I just read a New York Times story on the retirement of a Texas Panhandle legend.
T. Boone Pickens is calling it quits. He is ending his direct involvement in BP Capital, a hedge fund he created.
The story is interesting insofar as it goes. However, it misses an essential part of the checkered legacy that Pickens, an outsized oil and natural gas wildcatter, leaves behind.
I’ve written a couple of blog posts about Pickens, who I don’t know well, but he is someone with whom I’ve had some professional contact over the years. We got along well, even though I worked for the Amarillo Globe-News.
I say “even though” because that’s a part of the Pickens legacy that the NYT article overlooks.
Read the article here.
The article mentions that Pickens made his “share of enemies” during his decades in the energy and land business. He made a lot of them right here in Amarillo, the unofficial “capital” of the Texas Panhandle.
It was the late 1980s and Pickens had been the subject of some extensive media coverage in the Panhandle. The Globe-News was covering a lot of Pickens’s business activities. The paper didn’t couch its coverage of the community in a way that Pickens desired.
So, what did the energy tycoon do? He launched a boycott of the newspaper. He called on advertisers to pull their ads from the Globe-News; he implored subscribers to cancel their subscriptions; he wanted to drive the Globe-News out of business. He and his friends formed an organization with the acronym PCBAN — which stood for Panhandle Citizens for a Better Amarillo Newspaper.
Clever, yes? Whatever.
I remember reading about the boycott in Beaumont, where I worked at the time. I also remember thinking: Who does this guy think he is?

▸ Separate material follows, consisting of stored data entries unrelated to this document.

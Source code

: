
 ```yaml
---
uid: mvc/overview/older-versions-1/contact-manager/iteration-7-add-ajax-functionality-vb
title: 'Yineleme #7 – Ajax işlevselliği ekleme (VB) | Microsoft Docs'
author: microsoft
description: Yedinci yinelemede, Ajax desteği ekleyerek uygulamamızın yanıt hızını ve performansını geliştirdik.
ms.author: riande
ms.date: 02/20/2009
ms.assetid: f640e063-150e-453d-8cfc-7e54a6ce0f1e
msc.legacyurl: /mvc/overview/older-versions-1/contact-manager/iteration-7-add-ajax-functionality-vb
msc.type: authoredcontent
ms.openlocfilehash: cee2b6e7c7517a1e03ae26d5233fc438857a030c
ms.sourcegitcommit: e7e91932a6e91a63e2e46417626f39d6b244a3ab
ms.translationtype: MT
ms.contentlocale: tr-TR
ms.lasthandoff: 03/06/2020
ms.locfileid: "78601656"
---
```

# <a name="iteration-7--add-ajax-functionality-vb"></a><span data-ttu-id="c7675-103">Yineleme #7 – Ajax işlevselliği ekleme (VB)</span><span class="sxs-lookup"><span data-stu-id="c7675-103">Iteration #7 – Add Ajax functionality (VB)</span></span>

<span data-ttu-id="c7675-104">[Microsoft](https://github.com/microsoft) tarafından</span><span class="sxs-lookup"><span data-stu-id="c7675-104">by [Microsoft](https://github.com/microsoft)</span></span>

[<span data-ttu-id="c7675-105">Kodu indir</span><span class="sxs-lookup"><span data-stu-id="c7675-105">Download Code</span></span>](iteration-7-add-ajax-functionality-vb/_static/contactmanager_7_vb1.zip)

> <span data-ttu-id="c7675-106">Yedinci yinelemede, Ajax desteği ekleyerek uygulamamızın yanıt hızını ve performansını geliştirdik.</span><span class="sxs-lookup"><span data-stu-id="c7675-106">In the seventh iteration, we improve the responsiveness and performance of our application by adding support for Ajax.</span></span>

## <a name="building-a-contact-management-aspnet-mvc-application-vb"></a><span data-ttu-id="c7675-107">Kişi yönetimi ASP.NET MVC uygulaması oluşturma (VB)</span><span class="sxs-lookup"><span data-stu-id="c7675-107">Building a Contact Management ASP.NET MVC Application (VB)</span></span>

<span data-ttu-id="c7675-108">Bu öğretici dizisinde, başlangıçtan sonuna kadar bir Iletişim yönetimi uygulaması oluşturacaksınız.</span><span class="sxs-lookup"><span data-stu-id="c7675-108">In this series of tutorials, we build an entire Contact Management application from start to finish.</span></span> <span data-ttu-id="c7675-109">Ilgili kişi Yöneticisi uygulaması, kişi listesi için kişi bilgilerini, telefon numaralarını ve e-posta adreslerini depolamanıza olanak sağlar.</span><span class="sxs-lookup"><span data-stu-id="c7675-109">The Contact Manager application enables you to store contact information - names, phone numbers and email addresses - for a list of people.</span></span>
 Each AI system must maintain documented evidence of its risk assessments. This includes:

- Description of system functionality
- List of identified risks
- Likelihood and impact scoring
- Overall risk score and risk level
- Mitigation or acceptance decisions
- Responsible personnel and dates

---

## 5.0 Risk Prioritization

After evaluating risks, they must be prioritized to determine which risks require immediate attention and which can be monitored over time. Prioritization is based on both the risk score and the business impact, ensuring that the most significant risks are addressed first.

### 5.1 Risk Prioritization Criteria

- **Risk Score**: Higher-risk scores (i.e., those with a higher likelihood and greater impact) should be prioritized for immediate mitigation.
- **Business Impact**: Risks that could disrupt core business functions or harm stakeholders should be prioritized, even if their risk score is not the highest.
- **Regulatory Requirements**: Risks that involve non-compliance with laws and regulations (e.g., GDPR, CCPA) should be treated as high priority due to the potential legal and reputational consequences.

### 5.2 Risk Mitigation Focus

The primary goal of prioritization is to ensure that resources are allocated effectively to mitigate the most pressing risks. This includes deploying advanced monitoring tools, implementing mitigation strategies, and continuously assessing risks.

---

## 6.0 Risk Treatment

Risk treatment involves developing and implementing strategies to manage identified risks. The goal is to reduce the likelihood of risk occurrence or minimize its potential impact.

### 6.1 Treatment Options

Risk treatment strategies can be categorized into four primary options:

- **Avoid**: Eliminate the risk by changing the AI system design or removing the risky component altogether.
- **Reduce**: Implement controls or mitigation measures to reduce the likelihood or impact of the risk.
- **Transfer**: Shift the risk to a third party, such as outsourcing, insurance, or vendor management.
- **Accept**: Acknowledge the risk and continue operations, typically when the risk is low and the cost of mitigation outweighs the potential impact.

Pickens in effect declared the Globe-News the “enemy” of the community it served. Hmm. He was sort of the precursor to Donald Trump’s declaration of the media in general as the “enemy of the American people.”
Pickens took his fight into the public arena. He had plenty of allies on his side in the fight. He also engendered plenty of enmity throughout the community.
It came to a head when the then-corporate owners of the Globe-News — Morris Communications Corp. — caved in to Pickens’s demands and shipped the publisher of the paper, Jerry Huff, to another location within the Morris group of newspapers.
And on the publisher’s last day on the job in Amarillo, Pickens’s staff at the Mesa Building a few blocks away in downtown Amarillo hung a banner from the roof. It read in big letters: Goodbye, Jerry.
Classy, yes? No need to answer.
I am not going to condemn Pickens over that episode. I just thought it was helpful to present a fuller picture of the man’s legacy.
Pickens had many ups during his lengthy and highly successful business career. However, no one is perfect. Someone who made as much money as Pickens did is sure to step on his share of toes along the way.
Boone Pickens’s big footprint clearly inflicted its share of public relations damage.